On n’énumérera pas la totalité de ses enregistrements qui furent tous peu ou prou des références, que ce soit en musique italienne – Frescobaldi magistral –, française – Louis Couperin architectural – ou bien sûr allemande – avec sans doute Bach plus que tout autre, entre des Variations Goldberg radiographiées, un Clavier bien tempéré rigoureux, une Passion selon saint Matthieu d’une gravité protestante inégalée, et surtout l’impérissable legs de son intégrale des Cantates en alternance avec Harnoncourt, projet peut-être le plus fou de l’histoire de l’interprétation.
Précurseur dans la redécouverte des clavecins historiques des XVIIe et XVIIIe siècles, à l’époque « héroïque » des clavecins industriels à seize pieds, on imagine aisément cet esprit aiguisé chercher patiemment, en solitaire, sa vérité des œuvres du Cantor de Leipzig, dont il devait rester l’un des plus absolus et incontestés serviteurs.
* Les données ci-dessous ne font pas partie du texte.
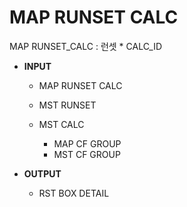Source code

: # MAP RUNSET CALC



MAP RUNSET\_CALC : 런셋 \* CALC\_ID

* **INPUT**
  * MAP RUNSET CALC
  * MST RUNSET
  *   MST CALC

      * MAP CF GROUP
      * MST CF GROUP


* **OUTPUT**
  * RST BOX DETAIL

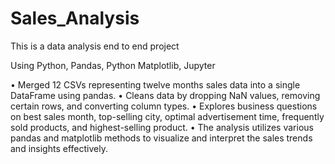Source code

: # Sales_Analysis
This is a data analysis end to end project

Using Python, Pandas, Python Matplotlib, Jupyter

• Merged 12 CSVs representing twelve months sales data into a single DataFrame using pandas.
• Cleans data by dropping NaN values, removing certain rows, and converting column types.
• Explores business questions on best sales month, top-selling city, optimal advertisement time, frequently sold products, and 
  highest-selling product.
• The analysis utilizes various pandas and matplotlib methods to visualize and interpret the sales trends and insights 
  effectively.
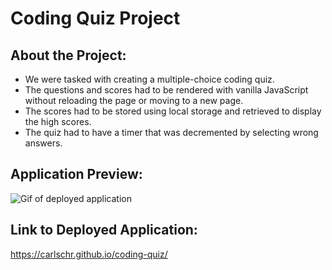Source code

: # Coding Quiz Project

## About the Project:
* We were tasked with creating a multiple-choice coding quiz.
* The questions and scores had to be rendered with vanilla JavaScript without reloading the page or moving to a new page.
* The scores had to be stored using local storage and retrieved to display the high scores.
* The quiz had to have a timer that was decremented by selecting wrong answers.

## Application Preview:
![Gif of deployed application](./images/coding-quiz.gif)

## Link to Deployed Application:
https://carlschr.github.io/coding-quiz/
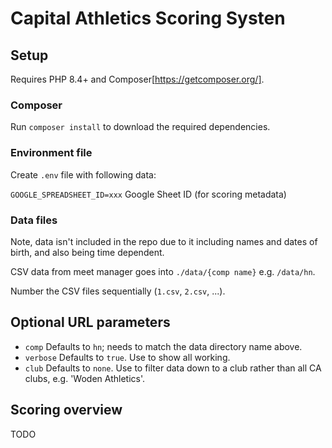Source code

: # Capital Athletics Scoring Systen

## Setup

Requires PHP 8.4+ and Composer[https://getcomposer.org/].

### Composer

Run `composer install` to download the required dependencies.

### Environment file

Create `.env` file with following data:

`GOOGLE_SPREADSHEET_ID=xxx` Google Sheet ID (for scoring metadata)

### Data files

Note, data isn't included in the repo due to it including names and dates of birth, and also being time dependent.

CSV data from meet manager goes into `./data/{comp name}` e.g. `/data/hn`.

Number the CSV files sequentially (`1.csv`, `2.csv`, ...).

## Optional URL parameters

* `comp` Defaults to `hn`; needs to match the data directory name above.
* `verbose` Defaults to `true`. Use to show all working.
* `club` Defaults to `none`. Use to filter data down to a club rather than all CA clubs, e.g. 'Woden Athletics'.
 
## Scoring overview

TODO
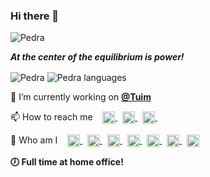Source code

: ### Hi there 👋
<p align="left"> <img src="https://komarev.com/ghpvc/?username=pedra&color=orange&style=plastic&label=PROFILE+VIEWS" alt="Pedra" /> </p>

***At the center of the equilibrium is power!***

<p align="left">
  <img align="center" src="https://github-readme-stats.vercel.app/api?username=pedra&show_icons=true&theme=solarized-light" alt="Pedra"/>
  <img align="center" src="https://github-readme-stats.vercel.app/api/top-langs/?username=pedra&theme=solarized-light" alt="Pedra languages"/>
</p>

🔭 I’m currently working on <a href="https://github.com/Tuims" target="blank"><b>@Tuim</b></a>

<p align="left">
📫 How to reach me &nbsp;&nbsp;
  <a href="https://api.whatsapp.com/send?phone=5521996233655&text=Olá (by github.com/pedra)!" target="blank">
    <img align="center" src="https://cdn.jsdelivr.net/npm/simple-icons@latest/icons/whatsapp.svg" alt="+55 21 99623 3655" height="20" width="20" />
  </a>&nbsp;
  <a href="https://join.skype.com/invite/DONWL9yX5oTs" target="blank">
    <img align="center" src="https://cdn.jsdelivr.net/npm/simple-icons@latest/icons/skype.svg" alt="wr300k" height="20" width="20" />
  </a>&nbsp;
  <a title="E-mail prbr@ymail.com" href="mailto:prbr@ymail.com" target="blank">
    <img align="center" src="https://cdn.jsdelivr.net/npm/simple-icons@latest/icons/yahoo.svg" alt="prbr@ymail.com" height="20" width="20" />
  </a>&nbsp;
</p>

<p align="left">
💬 Who am I &nbsp;&nbsp;
  <a title="Youtube.com/c/BillRocha" href="https://youtube.com/c/billrocha" target="blank">
    <img align="center" src="https://cdn.jsdelivr.net/npm/simple-icons@latest/icons/youtube.svg" alt="BillRocha" height="20" width="20" />
  </a>&nbsp;  
  <a href="https://codepen.io/3rasil" target="blank">
    <img align="center" src="https://cdn.jsdelivr.net/npm/simple-icons@latest/icons/codepen.svg" alt="3rasil" height="20" width="20" />
  </a>&nbsp;
  <a href="https://twitter.com/3illrocha" target="blank">
    <img align="center" src="https://cdn.jsdelivr.net/npm/simple-icons@latest/icons/twitter.svg" alt="@3illrocha" height="20" width="20" />
  </a>&nbsp;
  <a href="https://linkedin.com/in/ahcor" target="blank">
    <img align="center" src="https://cdn.jsdelivr.net/npm/simple-icons@latest/icons/linkedin.svg" alt="Ahcor" height="20" width="20" />
  </a>&nbsp;
  <a href="https://codesandbox.com/3illrocha" target="blank">
    <img align="center" src="https://cdn.jsdelivr.net/npm/simple-icons@latest/icons/codesandbox.svg" alt="3illrocha" height="20" width="20" />
  </a>&nbsp;
  <a href="https://fb.com/paulobillrocha" target="blank">
    <img align="center" src="https://cdn.jsdelivr.net/npm/simple-icons@latest/icons/facebook.svg" alt="paulobillrocha" height="20" width="20" />
  </a>&nbsp;
  <a href="https://instagram.com/ahcorllib" target="blank">
    <img align="center" src="https://cdn.jsdelivr.net/npm/simple-icons@latest/icons/instagram.svg" alt="ahcorllib" height="20" width="20" />
  </a>
</p>

**🕖 Full time at home office!**

<!--
**pedra/pedra** is a ✨ _special_ ✨ repository because its `README.md` (this file) appears on your GitHub profile.

Here are some ideas to get you started:

- 🔭 I’m currently working on ...
- 🌱 I’m currently learning ...
- 👯 I’m looking to collaborate on ...
- 🤔 I’m looking for help with ...
- 💬 Ask me about ...
- 📫 How to reach me: ...
- 😄 Pronouns: ...
- ⚡ Fun fact: ...
-->
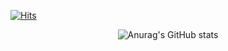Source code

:[![Hits](https://hits.seeyoufarm.com/api/count/incr/badge.svg?url=https%3A%2F%2Fgithub.com%2FOverFlowBIN&count_bg=%2379C83D&title_bg=%23555555&icon=javascript.svg&icon_color=%23E7E7E7&title=hits&edge_flat=false)](https://hits.seeyoufarm.com)

<div align='center'>

![Anurag's GitHub stats](https://github-readme-stats.vercel.app/api?username=OverFlowBIN&show_icons=true&theme=aura)

</div>
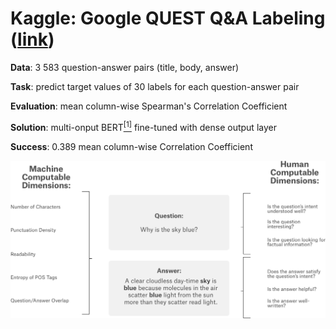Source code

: # Kaggle: Google QUEST Q&A Labeling ([link](https://www.kaggle.com/c/google-quest-challenge))

__Data__: 3 583 question-answer pairs (title, body, answer)

__Task__: predict target values of 30 labels for each question-answer pair

__Evaluation__: mean column-wise Spearman's Correlation Coefficient

__Solution__: multi-onput BERT[<sup>[1]</sup>](https://arxiv.org/abs/1810.04805) fine-tuned with dense output layer

__Success__: 0.389 mean column-wise Correlation Coefficient

![](learning_task.png)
Après des débuts discrets, ses enregistrements pour Das Alte Werk devaient lui ouvrir les portes d’une carrière exemplaire : pas un raté, pas un faux pas, pas un mauvais choix de répertoire, pas une concession à cette musique qu’il trouvait souvent « vulgaire » à partir du XIXe siècle, n’en déplaise aux adeptes de l’éclectisme d’aujourd’hui.
Pour autant, la vie palpable à chaque instant dans son travail, loin de toute archéologie, est à l’image de sa réflexion théorique sur la musique : elle ne doit être qu’un substrat à l’interprétation musicale, et l’érudition, l’application ne sauraient remplacer la personnalité, la maturité, l’intégrité ; raison pour laquelle, peut-être, le fondateur du Leonhardt-Consort, professeur émérite du Conservatoire d’Amsterdam, acolyte privilégié des Kuijken et chercheur infatigable, se limita volontairement à livrer son savoir par la seule voie de l’interprétation.
On remarquera à ce titre le caractère exceptionnel de l’Art de la Fugue, dont il publia en 1952 une analyse qui fait encore autorité. Gageons que cette hauteur de vue, ce perfectionnisme scrupuleux et cet engagement passionné et inspiré ne se retrouveront pas de sitôt ; pour l’auditeur attentif, qui a vibré à l’enthousiasme tangible de la génération Leonhardt alors qu’elle redécouvrait des territoires oubliés depuis longtemps avec une intégrité confinant à la foi, il ne reste qu’un legs discographique passionnant et abondant, qui témoigne de la ferveur exemplaire d’un musicien philosophe.